What you need to do:
In your copy of the data, omit the pictures and keep all else exactly as given.
BEGIN Records provided
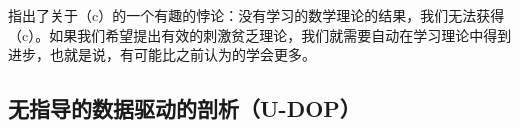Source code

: 
 \citet[]{PS2002a}指出了关于（c）的一个有趣的悖论：没有学习的数学理论的结果，我们无法获得（c）。如果我们希望提出有效的刺激贫乏理论，我们就需要自动在学习理论中得到进步，也就是说，有可能比之前认为的学会更多。

\subsection{无指导的数据驱动的剖析（U-DOP）}
\label{Abschnitt-UDOP}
END Records provided
Exercise solution:
Source code

: 
 \citet[]{PS2002a}指出了关于（c）的一个有趣的悖论：没有学习的数学理论的结果，我们无法获得（c）。如果我们希望提出有效的刺激贫乏理论，我们就需要自动在学习理论中得到进步，也就是说，有可能比之前认为的学会更多。

\subsection{无指导的数据驱动的剖析（U-DOP）}
\label{Abschnitt-UDOP}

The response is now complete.